Fishing right is hard work
I guess it’s because I write an outdoor column that people are always coming up to me saying, “Wow, you are soooo lucky. You get to fish every day, see all kinds of cool stuff. I would trade places with you in a heartbeat!”
I hate to bust your bubble, because I don’t fish every day. On those days that I do get to get out on the water, it is hard work and, almost without exception, I am laid up for the next two days gobbling down Advil like they came out of a Pez dispenser, alternatingcold packs and heating pads, and just generally feeling miserable.
So why do I subject myself to so much pain when I could simply stand back and let others do the work? In my mind, at least, there is fishing and then there is fishing done right.
Ask anyone who has ever fished with me and they will tell you I never stop moving. Fishing done right means being able to read the water where success has as much to do with meticulous preparation as anything else.
That’s the part I love. I don’t give a hoot about reeling in fish and, if you ask those same folks I have fished with regularly, they will back me up on that. Other than maybe a few flounder in the fall, I rarely touch a rod when a fish hits. My kicks come from working hard to make fish bite, and that preparation often takes longer than the fishing trip itself.
This past Friday is a perfect example as I finally made it to the Gulf Stream fishing in the S.C. Wahoo Series Tournament along with my good friends Dan Cornell, Ben Parker and Will “Catfish” Thompson.
The tournament is structured where each participant can fish any two days between the first week in February and the middle of April. What really makes things dicey is you can only weigh in one wahoo per day, so if you strike out on either day it makes placing that much harder.
Having fished in hundreds of tournaments over the years, I no longer get too serious about it. Rigging correctly is vital, but luck plays a big part in the equation. That luck aspect means being in the right place at the right time with the right lure and, most importantly, having a fish there that is hungry.
Leaving the dock at 3:15 a.m. and back in at 7 p.m. makes for one long day. But if I had to guess how many hours I spent rigging lures, spooling new line on eight rods that each accommodate nearly 700 yards of line, plus a ton of other necessities, it added up to dozens upon dozens of hours.
With wahoo having mouthful of razor sharp teeth, every lure requires a wire leader twisted to perfection.

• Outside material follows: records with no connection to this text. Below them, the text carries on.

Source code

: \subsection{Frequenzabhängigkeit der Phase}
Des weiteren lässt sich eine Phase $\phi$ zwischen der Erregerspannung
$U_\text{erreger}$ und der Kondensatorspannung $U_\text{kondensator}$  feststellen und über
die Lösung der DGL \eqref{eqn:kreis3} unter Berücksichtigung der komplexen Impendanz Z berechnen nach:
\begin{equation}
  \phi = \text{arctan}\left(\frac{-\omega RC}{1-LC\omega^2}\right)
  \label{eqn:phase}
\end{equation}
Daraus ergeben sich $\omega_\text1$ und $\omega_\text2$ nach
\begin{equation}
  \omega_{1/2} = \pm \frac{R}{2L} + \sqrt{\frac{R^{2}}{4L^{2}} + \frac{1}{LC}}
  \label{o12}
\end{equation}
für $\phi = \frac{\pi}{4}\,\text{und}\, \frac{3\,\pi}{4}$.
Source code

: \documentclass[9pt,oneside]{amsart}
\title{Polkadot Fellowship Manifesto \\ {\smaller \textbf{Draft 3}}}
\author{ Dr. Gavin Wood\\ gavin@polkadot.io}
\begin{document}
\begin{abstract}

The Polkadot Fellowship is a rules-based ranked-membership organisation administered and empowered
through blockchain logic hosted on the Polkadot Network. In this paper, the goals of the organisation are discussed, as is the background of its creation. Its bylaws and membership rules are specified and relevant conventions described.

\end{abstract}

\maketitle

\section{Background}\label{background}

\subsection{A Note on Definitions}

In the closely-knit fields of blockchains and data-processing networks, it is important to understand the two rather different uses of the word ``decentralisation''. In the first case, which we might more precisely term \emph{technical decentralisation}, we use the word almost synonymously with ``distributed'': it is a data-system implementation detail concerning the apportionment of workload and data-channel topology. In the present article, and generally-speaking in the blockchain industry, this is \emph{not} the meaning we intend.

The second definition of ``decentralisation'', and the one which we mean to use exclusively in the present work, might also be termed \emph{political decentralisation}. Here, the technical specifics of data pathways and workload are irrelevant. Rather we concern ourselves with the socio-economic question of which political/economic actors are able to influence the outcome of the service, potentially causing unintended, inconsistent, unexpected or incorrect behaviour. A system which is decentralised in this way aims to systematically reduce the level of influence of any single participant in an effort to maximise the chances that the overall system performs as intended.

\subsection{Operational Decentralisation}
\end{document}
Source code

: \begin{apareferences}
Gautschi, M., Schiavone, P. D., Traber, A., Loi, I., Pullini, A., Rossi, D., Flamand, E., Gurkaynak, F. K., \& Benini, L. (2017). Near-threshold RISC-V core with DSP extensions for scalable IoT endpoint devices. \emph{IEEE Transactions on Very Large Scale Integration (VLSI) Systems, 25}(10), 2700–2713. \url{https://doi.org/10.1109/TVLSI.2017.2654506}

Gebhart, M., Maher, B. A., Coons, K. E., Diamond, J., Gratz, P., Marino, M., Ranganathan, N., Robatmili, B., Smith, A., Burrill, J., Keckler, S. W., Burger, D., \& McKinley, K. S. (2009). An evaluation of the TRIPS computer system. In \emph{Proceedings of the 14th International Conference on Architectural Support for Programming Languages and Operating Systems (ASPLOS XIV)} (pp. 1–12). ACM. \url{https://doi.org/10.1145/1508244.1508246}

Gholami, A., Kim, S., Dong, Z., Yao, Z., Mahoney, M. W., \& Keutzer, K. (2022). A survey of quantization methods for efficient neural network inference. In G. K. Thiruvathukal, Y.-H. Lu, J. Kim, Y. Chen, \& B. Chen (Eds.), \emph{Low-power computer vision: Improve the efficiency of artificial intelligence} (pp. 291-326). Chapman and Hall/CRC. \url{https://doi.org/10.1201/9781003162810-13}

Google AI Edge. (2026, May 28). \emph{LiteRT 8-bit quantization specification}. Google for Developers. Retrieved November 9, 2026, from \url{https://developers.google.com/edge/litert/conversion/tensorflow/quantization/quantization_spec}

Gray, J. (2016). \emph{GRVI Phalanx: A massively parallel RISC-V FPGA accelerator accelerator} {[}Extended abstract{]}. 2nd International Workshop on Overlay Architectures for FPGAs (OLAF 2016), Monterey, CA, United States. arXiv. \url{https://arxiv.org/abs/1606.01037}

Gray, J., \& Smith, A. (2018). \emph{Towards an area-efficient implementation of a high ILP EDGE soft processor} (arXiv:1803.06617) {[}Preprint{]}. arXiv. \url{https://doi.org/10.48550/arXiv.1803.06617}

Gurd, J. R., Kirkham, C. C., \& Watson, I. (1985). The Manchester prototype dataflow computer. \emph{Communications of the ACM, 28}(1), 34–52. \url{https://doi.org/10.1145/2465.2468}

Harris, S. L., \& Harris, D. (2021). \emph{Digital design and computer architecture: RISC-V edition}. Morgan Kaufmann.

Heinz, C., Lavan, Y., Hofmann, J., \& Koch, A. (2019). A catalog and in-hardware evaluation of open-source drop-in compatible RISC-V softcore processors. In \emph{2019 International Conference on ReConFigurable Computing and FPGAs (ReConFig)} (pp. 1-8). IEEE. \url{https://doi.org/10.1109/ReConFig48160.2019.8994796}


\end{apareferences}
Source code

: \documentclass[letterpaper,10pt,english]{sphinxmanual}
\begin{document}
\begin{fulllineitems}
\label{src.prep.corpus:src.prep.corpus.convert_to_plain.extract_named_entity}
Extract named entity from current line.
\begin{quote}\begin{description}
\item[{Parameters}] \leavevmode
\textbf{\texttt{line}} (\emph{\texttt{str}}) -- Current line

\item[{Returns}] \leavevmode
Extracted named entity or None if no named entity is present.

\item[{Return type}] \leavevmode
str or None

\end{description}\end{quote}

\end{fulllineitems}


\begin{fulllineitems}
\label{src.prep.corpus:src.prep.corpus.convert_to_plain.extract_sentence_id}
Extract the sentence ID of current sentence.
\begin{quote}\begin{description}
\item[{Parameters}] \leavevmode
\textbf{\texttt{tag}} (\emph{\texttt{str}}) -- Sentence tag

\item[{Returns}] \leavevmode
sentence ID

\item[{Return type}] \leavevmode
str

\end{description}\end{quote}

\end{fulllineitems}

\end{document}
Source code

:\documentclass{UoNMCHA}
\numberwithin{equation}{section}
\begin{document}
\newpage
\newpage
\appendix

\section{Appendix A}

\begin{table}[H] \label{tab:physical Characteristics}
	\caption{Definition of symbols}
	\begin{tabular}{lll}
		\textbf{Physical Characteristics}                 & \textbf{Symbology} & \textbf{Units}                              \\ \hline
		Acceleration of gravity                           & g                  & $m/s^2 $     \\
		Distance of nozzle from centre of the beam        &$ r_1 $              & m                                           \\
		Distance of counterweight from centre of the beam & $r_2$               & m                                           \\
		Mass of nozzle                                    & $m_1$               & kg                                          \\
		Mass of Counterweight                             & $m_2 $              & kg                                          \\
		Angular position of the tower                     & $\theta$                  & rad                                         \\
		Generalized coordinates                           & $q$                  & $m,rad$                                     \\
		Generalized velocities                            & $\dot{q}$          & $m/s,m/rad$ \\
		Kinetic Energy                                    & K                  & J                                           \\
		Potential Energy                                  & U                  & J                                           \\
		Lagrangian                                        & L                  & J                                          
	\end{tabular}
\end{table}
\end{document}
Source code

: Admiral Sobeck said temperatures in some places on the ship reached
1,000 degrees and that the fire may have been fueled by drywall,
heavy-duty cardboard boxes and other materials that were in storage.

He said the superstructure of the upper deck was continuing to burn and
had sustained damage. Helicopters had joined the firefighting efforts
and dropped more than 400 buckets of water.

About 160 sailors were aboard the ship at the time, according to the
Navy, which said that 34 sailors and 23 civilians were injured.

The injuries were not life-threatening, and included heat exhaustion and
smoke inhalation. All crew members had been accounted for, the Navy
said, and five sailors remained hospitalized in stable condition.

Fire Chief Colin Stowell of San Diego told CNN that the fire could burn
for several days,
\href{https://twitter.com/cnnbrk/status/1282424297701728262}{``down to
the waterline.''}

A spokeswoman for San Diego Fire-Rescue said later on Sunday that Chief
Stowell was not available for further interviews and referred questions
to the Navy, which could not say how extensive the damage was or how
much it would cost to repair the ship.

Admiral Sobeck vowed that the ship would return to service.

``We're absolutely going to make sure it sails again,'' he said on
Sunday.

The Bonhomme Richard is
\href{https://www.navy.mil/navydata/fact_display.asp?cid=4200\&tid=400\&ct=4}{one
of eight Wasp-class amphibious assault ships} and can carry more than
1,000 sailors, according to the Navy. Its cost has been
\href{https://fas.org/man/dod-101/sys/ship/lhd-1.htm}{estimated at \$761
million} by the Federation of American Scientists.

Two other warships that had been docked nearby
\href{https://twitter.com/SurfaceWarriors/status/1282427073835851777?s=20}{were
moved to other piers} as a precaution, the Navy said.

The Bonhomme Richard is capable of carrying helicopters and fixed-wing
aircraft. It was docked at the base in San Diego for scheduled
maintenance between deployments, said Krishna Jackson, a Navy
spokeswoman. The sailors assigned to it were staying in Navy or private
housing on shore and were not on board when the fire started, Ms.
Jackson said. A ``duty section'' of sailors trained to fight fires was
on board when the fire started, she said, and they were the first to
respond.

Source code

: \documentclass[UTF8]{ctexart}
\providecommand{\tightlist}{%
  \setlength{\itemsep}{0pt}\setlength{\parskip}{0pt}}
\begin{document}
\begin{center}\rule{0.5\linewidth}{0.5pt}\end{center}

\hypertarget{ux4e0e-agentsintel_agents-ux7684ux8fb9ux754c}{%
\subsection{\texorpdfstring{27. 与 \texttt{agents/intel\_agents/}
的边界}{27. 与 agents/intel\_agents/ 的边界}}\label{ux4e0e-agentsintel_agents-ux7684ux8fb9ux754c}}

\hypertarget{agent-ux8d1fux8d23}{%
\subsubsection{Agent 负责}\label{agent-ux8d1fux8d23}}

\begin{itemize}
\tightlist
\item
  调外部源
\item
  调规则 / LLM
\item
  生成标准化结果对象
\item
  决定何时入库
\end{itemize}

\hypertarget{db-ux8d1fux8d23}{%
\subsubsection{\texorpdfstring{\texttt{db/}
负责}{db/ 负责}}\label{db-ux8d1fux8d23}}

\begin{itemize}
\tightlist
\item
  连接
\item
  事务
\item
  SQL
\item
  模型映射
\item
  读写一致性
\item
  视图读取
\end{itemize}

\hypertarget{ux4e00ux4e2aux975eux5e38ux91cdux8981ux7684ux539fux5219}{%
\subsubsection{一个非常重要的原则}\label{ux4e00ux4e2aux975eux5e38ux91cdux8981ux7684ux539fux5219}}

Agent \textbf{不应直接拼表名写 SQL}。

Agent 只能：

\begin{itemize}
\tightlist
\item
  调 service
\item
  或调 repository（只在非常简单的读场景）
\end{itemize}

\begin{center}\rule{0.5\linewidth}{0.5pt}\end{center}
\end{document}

By the time I had finished rigging all those lures, my fingers had been poked by needle-like wire so many times I was more or less crippled. Every night, I had to soak my hands in Epsom salt, followed by slathering gobs of Neosporin on my fingers.
Fishing is hard work if it’s done right.
Arriving in the Gulf Stream around sunrise, it was a spectacular sight. The water was flat calm and as the sun began to edge over the horizon, I went to work. To say the least, running eight or more lines at once takes quite a bit of orchestration.
To make each lure run through the water at its most appealing takes a lot of fine-tuning. Drop that one back 20 feet, bring that one in 10 feet and constantly adjusting each one can make all the difference between catching and not catching. I’ll bet I changed out different color lures, each with their own unique action, a hundred times that day.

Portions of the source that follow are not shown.